▸ Assigned task: Please work out how many lines in the records below include the word "rounding", and reply with that number only.

** Opening Material for this exercise block **

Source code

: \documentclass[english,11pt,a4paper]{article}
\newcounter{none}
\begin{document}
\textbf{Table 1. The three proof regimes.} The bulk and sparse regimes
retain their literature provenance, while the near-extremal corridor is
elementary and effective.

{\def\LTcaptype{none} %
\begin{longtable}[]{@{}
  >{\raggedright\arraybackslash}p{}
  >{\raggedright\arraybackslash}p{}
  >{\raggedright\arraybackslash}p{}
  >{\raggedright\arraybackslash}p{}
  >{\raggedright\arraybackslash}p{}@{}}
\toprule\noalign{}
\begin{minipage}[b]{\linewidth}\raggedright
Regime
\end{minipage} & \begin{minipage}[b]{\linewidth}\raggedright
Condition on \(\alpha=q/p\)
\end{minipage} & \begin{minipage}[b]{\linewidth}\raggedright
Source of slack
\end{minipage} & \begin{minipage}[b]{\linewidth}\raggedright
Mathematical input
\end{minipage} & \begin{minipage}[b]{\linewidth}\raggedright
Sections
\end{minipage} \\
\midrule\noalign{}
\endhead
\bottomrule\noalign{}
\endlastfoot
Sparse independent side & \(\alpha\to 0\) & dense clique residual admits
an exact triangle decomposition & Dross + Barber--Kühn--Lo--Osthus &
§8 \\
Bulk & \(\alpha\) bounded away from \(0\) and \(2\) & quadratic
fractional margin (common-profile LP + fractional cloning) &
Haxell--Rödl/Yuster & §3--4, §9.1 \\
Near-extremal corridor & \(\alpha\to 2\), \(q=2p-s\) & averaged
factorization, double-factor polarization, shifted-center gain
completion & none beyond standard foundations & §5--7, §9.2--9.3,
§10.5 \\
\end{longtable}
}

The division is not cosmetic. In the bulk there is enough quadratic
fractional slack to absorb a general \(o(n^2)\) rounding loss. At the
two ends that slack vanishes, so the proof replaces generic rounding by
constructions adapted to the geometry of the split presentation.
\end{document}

** Closing Material for this exercise block **

▸ Reply: 2